Some people might be tempted to refer to W. Goodrich Jones as the original tree hugger. While there is no record of Jones in an arbor embrace, he was no doubt a pioneering conservation and a profound and lasting impact on forestry in this country, especially Texas . A state forest in East Texas is named in his honor.

A report Jones wrote on the condition and future of forestry in Texas set the tone for the past century’s conservation practices in the state on behalf of trees. If trees could hug people Jones was a person to whom the trees would have opened their limbs.

Jones attended a White House Conference on conservation called by another ardent conservationist, President Theodore Roosevelt, and helped form the Texas Forestry Association in 1914, serving seven years as the association’s president. Later, he lobbied the state legislature for creation of the Texas Department of Forestry, which became the Texas Forest Service in 1926.

All this from a man who made his home and his fortune in Temple, a town founded and constructed on virtually treeless prairie. He didn’t think much of Temple when he first saw it. “My first impressions of Temple were unfavorable,” he later wrote. “Not a tree was to be seen. The tree idea possessed me so I planted some pecans in a tin can filled with sand and placed it on my hotel’s windowsill. That was the town’s first tree planting.”

As a child in an affluent family, Jones spent two years in Europe where his father took him on a tour of the fabled Black Forest. What he saw there had a profound impact on Jones. The German system of continuous planting, cultivating and cutting rotation, along with the forest’s almost mystical beauty, was something he never forgot.

Jones came to Texas in 1883 after his graduation from Princeton to serve apprenticeships at banks in Galveston and South Texas. A family friend staked Jones to $80,000 to start the Temple National Bank, otherwise known in that town as “Jones’ bank.”

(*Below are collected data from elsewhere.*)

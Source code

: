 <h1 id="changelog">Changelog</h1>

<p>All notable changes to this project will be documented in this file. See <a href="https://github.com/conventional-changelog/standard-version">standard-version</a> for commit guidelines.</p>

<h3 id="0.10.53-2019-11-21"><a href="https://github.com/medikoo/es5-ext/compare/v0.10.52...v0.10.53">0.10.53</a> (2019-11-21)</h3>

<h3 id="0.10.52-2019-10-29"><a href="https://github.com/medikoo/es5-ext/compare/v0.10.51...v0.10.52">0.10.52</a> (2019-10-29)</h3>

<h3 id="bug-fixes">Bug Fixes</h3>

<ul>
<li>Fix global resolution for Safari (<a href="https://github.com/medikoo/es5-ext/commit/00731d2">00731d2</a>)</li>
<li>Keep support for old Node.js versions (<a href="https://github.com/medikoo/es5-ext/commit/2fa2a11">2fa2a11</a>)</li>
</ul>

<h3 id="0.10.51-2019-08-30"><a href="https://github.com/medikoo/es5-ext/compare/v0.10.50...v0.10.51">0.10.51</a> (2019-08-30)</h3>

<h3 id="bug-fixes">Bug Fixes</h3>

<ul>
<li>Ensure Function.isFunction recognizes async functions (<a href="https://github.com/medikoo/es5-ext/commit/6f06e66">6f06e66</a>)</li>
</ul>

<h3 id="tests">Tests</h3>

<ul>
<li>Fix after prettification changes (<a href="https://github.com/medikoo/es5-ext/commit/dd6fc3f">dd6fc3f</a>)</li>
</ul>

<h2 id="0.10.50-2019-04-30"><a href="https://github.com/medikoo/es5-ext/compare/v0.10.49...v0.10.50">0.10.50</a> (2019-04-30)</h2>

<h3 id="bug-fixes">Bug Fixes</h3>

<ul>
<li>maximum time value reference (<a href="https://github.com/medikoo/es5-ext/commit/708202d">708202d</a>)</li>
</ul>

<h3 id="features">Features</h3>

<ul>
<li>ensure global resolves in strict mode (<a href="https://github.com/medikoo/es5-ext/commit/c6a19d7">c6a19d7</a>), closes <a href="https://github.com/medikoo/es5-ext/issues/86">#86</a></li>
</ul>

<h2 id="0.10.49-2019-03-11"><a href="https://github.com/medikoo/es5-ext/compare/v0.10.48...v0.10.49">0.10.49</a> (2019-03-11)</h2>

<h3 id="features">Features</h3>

The U.S. Forest Service asked Jones to survey the forests of East Texas in 1905. “I went by train, carriage and horseback,” he wrote. “It was a scene of terrible waste of virgin timber, by the lumber mills in the harvesting of lumber. To cut down and drag out one tree, 100 younger trees were knocked down and killed.”

The state was, he concluded, “killing the goose that lays the golden eggs.”

Jones still he liked what he had seen in the Black Forest, a cooperative effort between state and federal governments to regulate planned cutting and planting as part of a systematic program to replenish the forests indefinitely.

Jones organized the first Arbor Day celebrations in Temple in the late 1880s and lobbied for a statewide recognition of a day dedicated to trees. Arbor Day was first celebrated in Texas on Feb. 22, 1889, the anniversary of George Washington’s birthday. It continued on that date every year until 1949 when it was changed to the third Friday in January.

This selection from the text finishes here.